Mastering tomorrow – what will business and students demand next?

tomorrow's masters report

There’s no doubt about the popularity of Masters degrees. Last year GMAC found that year-on-year applications had risen by 14.3% compared with 5.4% and 5.6% in the two previous years. The new Tomorrow’s Masters report, published by CarringtonCrisp and EFMD, found more of the same, with 55% more likely to pursue a Masters than they were a year ago.

Format of study

Although the headlines are positive, dig a little deeper and the picture is a little more complex. Students want a wide variety of subjects in a Masters degree and a growing range of ways in which they want to study. Tomorrow’s Masters found that just over two-thirds (68%) of the study respondents are seeking to study full-time, with a further 14% seeking part-time study; 18% are considering online or blended study. While part-time study remains at the same level as last year, interest in full-time study is down 6%, and interest in online/blended study is up by 6%.

Area of study

Not surprisingly, Big data/Business analytics is the most popular subject to study, selected by 21% of respondents in Tomorrow’s Masters; GMAC noted applications were rising fastest for a Masters of Data Analytics (up 34.2% year-on-year). Other popular subjects tend to be traditional topics, with 15% of the Tomorrow’s Masters sample interested in Finance and 14% wanting to study International Management/Business.

Growing numbers of business schools now have degrees specialising in data analytics or combining it with other subjects. While demand continues to grow, there should be opportunities for schools to develop programmes with good cohorts. However, many schools will want to know what comes next, helping them gain an advantage in the competitive Masters marketplace.

Trending areas of study

Examining the data from Tomorrow’s Masters, six areas of study appear to be on the rise. However, whether these prove to be a one year result or a longer trend remains to be seen – Healthcare, Luxury Management, Environment, Management Consultancy, Project Management and Technology Management. None of these subjects at the moment are sought by more than 8% of the respondents in Tomorrow’s Masters.
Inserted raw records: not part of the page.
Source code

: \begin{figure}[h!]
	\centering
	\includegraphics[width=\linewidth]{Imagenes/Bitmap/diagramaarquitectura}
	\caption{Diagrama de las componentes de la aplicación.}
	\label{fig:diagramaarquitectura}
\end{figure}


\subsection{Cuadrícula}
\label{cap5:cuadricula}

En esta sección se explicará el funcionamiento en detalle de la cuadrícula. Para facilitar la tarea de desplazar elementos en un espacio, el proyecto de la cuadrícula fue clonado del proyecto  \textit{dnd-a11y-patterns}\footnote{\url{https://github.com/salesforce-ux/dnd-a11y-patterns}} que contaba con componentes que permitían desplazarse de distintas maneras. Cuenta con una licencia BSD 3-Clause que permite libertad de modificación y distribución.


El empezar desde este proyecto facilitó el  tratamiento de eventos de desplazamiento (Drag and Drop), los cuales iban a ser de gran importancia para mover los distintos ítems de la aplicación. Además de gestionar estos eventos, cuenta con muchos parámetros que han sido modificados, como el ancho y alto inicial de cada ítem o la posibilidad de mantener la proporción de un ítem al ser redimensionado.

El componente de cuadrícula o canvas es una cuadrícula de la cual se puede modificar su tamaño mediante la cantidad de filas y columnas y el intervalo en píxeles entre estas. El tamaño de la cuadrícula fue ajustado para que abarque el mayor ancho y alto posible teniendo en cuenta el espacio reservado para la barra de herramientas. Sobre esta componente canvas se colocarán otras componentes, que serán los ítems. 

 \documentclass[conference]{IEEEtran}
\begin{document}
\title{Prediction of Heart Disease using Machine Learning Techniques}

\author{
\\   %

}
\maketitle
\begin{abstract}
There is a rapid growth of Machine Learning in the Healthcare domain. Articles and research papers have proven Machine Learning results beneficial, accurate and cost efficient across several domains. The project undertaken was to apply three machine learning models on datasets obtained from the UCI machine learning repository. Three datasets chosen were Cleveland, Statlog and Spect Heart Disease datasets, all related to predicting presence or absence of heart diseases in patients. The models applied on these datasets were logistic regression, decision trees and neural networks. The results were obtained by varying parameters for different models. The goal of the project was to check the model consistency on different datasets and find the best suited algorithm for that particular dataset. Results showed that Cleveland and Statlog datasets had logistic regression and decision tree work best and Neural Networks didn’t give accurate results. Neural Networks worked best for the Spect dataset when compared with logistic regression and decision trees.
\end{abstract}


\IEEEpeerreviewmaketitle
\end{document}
Yet, looking across wider society and business trends, some of these subjects certainly seem likely to be in demand. The COVID-19 pandemic has seen considerable innovation in the healthcare sector globally, providing more career opportunities. Similarly, environmental issues such as climate change are again likely to spur demand for staff. Technology Management has become more popular with start-ups and scale-ups across a host of sectors and Project Management has been consistently in demand for a number of years.

As the Masters market continues to grow there will undoubtedly be new topics sought by students, either as stand-alone subjects or specialisms within a general management degree. For business schools, especially those within large universities, there may be opportunities in collaboration with other faculties to rapidly scale up new degrees and attract a host of new students to these courses.